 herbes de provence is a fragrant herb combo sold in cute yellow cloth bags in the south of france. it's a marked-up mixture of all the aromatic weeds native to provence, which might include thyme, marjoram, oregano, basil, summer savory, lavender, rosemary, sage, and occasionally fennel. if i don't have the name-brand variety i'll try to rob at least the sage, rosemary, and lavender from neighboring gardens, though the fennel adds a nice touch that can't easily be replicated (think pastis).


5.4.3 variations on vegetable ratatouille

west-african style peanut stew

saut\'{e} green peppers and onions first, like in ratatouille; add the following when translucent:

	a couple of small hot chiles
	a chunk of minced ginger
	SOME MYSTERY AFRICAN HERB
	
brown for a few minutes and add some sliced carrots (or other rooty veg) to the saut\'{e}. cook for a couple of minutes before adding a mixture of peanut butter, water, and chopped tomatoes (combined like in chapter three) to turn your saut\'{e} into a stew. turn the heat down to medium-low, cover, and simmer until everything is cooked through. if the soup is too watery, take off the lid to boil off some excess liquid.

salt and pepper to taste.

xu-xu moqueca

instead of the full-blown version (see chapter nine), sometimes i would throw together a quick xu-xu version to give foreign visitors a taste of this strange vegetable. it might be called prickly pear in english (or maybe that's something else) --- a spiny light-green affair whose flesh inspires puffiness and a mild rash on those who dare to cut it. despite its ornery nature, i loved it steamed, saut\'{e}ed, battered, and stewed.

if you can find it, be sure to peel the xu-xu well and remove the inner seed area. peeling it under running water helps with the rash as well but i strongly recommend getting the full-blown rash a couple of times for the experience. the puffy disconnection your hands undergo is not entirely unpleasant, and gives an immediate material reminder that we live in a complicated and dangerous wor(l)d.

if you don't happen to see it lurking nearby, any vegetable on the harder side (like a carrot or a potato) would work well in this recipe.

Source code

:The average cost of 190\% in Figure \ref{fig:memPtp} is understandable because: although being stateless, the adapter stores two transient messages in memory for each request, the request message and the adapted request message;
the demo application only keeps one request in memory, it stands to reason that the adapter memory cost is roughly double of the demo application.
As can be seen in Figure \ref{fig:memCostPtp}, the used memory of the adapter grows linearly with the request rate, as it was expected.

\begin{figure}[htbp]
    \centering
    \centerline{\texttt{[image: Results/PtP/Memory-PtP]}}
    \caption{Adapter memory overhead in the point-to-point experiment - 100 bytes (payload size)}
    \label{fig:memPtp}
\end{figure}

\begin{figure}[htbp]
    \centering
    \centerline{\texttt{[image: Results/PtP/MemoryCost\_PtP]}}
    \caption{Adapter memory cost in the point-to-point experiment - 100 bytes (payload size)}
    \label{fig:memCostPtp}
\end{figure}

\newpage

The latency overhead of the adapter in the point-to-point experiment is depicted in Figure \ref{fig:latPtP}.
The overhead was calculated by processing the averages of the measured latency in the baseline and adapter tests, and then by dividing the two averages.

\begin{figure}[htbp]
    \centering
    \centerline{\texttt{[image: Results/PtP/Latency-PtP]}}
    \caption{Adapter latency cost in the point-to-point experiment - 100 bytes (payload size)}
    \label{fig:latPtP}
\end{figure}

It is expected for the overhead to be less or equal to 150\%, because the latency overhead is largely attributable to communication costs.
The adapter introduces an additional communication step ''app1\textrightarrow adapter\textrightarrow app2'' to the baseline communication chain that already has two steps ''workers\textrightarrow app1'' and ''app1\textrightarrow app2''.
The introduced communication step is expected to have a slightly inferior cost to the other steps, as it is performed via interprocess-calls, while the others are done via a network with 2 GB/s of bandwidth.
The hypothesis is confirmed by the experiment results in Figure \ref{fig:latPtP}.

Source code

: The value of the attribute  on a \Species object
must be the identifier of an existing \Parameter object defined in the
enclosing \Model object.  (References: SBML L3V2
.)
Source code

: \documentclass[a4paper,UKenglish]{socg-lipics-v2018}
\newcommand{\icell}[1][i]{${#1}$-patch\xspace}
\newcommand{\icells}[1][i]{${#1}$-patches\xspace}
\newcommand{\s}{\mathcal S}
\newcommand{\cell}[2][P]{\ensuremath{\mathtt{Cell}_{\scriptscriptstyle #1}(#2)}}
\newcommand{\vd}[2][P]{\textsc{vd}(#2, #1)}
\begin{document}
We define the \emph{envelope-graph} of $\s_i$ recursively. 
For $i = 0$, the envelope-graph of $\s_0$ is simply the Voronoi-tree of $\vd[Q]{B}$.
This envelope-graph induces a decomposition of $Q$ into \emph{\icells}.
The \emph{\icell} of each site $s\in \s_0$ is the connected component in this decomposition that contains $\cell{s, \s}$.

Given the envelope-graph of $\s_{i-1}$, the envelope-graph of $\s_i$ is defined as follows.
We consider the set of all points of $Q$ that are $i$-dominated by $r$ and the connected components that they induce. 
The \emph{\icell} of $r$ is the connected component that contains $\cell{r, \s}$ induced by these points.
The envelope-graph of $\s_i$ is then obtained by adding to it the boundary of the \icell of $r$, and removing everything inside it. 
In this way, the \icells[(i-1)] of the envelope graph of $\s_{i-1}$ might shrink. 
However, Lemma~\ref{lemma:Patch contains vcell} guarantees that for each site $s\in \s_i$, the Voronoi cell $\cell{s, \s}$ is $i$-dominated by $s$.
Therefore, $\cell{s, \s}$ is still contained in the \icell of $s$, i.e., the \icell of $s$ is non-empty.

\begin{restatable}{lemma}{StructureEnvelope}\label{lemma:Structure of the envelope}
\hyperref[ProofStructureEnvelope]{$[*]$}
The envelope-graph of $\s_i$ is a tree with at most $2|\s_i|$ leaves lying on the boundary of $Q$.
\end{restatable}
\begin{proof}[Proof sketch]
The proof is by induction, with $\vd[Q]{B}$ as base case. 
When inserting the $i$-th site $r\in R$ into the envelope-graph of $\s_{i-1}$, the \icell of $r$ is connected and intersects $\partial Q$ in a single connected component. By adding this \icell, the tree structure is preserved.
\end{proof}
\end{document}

........

Task objective → Transcribe the listing shown above in full and without change.

Solved exercise →
 herbes de provence is a fragrant herb combo sold in cute yellow cloth bags in the south of france. it's a marked-up mixture of all the aromatic weeds native to provence, which might include thyme, marjoram, oregano, basil, summer savory, lavender, rosemary, sage, and occasionally fennel. if i don't have the name-brand variety i'll try to rob at least the sage, rosemary, and lavender from neighboring gardens, though the fennel adds a nice touch that can't easily be replicated (think pastis).


5.4.3 variations on vegetable ratatouille

west-african style peanut stew

saut\'{e} green peppers and onions first, like in ratatouille; add the following when translucent:

	a couple of small hot chiles
	a chunk of minced ginger
	SOME MYSTERY AFRICAN HERB
	
brown for a few minutes and add some sliced carrots (or other rooty veg) to the saut\'{e}. cook for a couple of minutes before adding a mixture of peanut butter, water, and chopped tomatoes (combined like in chapter three) to turn your saut\'{e} into a stew. turn the heat down to medium-low, cover, and simmer until everything is cooked through. if the soup is too watery, take off the lid to boil off some excess liquid.

salt and pepper to taste.

xu-xu moqueca

instead of the full-blown version (see chapter nine), sometimes i would throw together a quick xu-xu version to give foreign visitors a taste of this strange vegetable. it might be called prickly pear in english (or maybe that's something else) --- a spiny light-green affair whose flesh inspires puffiness and a mild rash on those who dare to cut it. despite its ornery nature, i loved it steamed, saut\'{e}ed, battered, and stewed.

if you can find it, be sure to peel the xu-xu well and remove the inner seed area. peeling it under running water helps with the rash as well but i strongly recommend getting the full-blown rash a couple of times for the experience. the puffy disconnection your hands undergo is not entirely unpleasant, and gives an immediate material reminder that we live in a complicated and dangerous wor(l)d.

if you don't happen to see it lurking nearby, any vegetable on the harder side (like a carrot or a potato) would work well in this recipe.

Source code

:The average cost of 190\% in Figure \ref{fig:memPtp} is understandable because: although being stateless, the adapter stores two transient messages in memory for each request, the request message and the adapted request message;
the demo application only keeps one request in memory, it stands to reason that the adapter memory cost is roughly double of the demo application.
As can be seen in Figure \ref{fig:memCostPtp}, the used memory of the adapter grows linearly with the request rate, as it was expected.

\begin{figure}[htbp]
    \centering
    \centerline{\texttt{[image: Results/PtP/Memory-PtP]}}
    \caption{Adapter memory overhead in the point-to-point experiment - 100 bytes (payload size)}
    \label{fig:memPtp}
\end{figure}

\begin{figure}[htbp]
    \centering
    \centerline{\texttt{[image: Results/PtP/MemoryCost\_PtP]}}
    \caption{Adapter memory cost in the point-to-point experiment - 100 bytes (payload size)}
    \label{fig:memCostPtp}
\end{figure}

\newpage

The latency overhead of the adapter in the point-to-point experiment is depicted in Figure \ref{fig:latPtP}.
The overhead was calculated by processing the averages of the measured latency in the baseline and adapter tests, and then by dividing the two averages.

\begin{figure}[htbp]
    \centering
    \centerline{\texttt{[image: Results/PtP/Latency-PtP]}}
    \caption{Adapter latency cost in the point-to-point experiment - 100 bytes (payload size)}
    \label{fig:latPtP}
\end{figure}

It is expected for the overhead to be less or equal to 150\%, because the latency overhead is largely attributable to communication costs.
The adapter introduces an additional communication step ''app1\textrightarrow adapter\textrightarrow app2'' to the baseline communication chain that already has two steps ''workers\textrightarrow app1'' and ''app1\textrightarrow app2''.
The introduced communication step is expected to have a slightly inferior cost to the other steps, as it is performed via interprocess-calls, while the others are done via a network with 2 GB/s of bandwidth.
The hypothesis is confirmed by the experiment results in Figure \ref{fig:latPtP}.

Source code

: The value of the attribute  on a \Species object
must be the identifier of an existing \Parameter object defined in the
enclosing \Model object.  (References: SBML L3V2
.)
Source code

: \documentclass[a4paper,UKenglish]{socg-lipics-v2018}
\newcommand{\icell}[1][i]{${#1}$-patch\xspace}
\newcommand{\icells}[1][i]{${#1}$-patches\xspace}
\newcommand{\s}{\mathcal S}
\newcommand{\cell}[2][P]{\ensuremath{\mathtt{Cell}_{\scriptscriptstyle #1}(#2)}}
\newcommand{\vd}[2][P]{\textsc{vd}(#2, #1)}
\begin{document}
We define the \emph{envelope-graph} of $\s_i$ recursively. 
For $i = 0$, the envelope-graph of $\s_0$ is simply the Voronoi-tree of $\vd[Q]{B}$.
This envelope-graph induces a decomposition of $Q$ into \emph{\icells}.
The \emph{\icell} of each site $s\in \s_0$ is the connected component in this decomposition that contains $\cell{s, \s}$.

Given the envelope-graph of $\s_{i-1}$, the envelope-graph of $\s_i$ is defined as follows.
We consider the set of all points of $Q$ that are $i$-dominated by $r$ and the connected components that they induce. 
The \emph{\icell} of $r$ is the connected component that contains $\cell{r, \s}$ induced by these points.
The envelope-graph of $\s_i$ is then obtained by adding to it the boundary of the \icell of $r$, and removing everything inside it. 
In this way, the \icells[(i-1)] of the envelope graph of $\s_{i-1}$ might shrink. 
However, Lemma~\ref{lemma:Patch contains vcell} guarantees that for each site $s\in \s_i$, the Voronoi cell $\cell{s, \s}$ is $i$-dominated by $s$.
Therefore, $\cell{s, \s}$ is still contained in the \icell of $s$, i.e., the \icell of $s$ is non-empty.

\begin{restatable}{lemma}{StructureEnvelope}\label{lemma:Structure of the envelope}
\hyperref[ProofStructureEnvelope]{$[*]$}
The envelope-graph of $\s_i$ is a tree with at most $2|\s_i|$ leaves lying on the boundary of $Q$.
\end{restatable}
\begin{proof}[Proof sketch]
The proof is by induction, with $\vd[Q]{B}$ as base case. 
When inserting the $i$-th site $r\in R$ into the envelope-graph of $\s_{i-1}$, the \icell of $r$ is connected and intersects $\partial Q$ in a single connected component. By adding this \icell, the tree structure is preserved.
\end{proof}
\end{document}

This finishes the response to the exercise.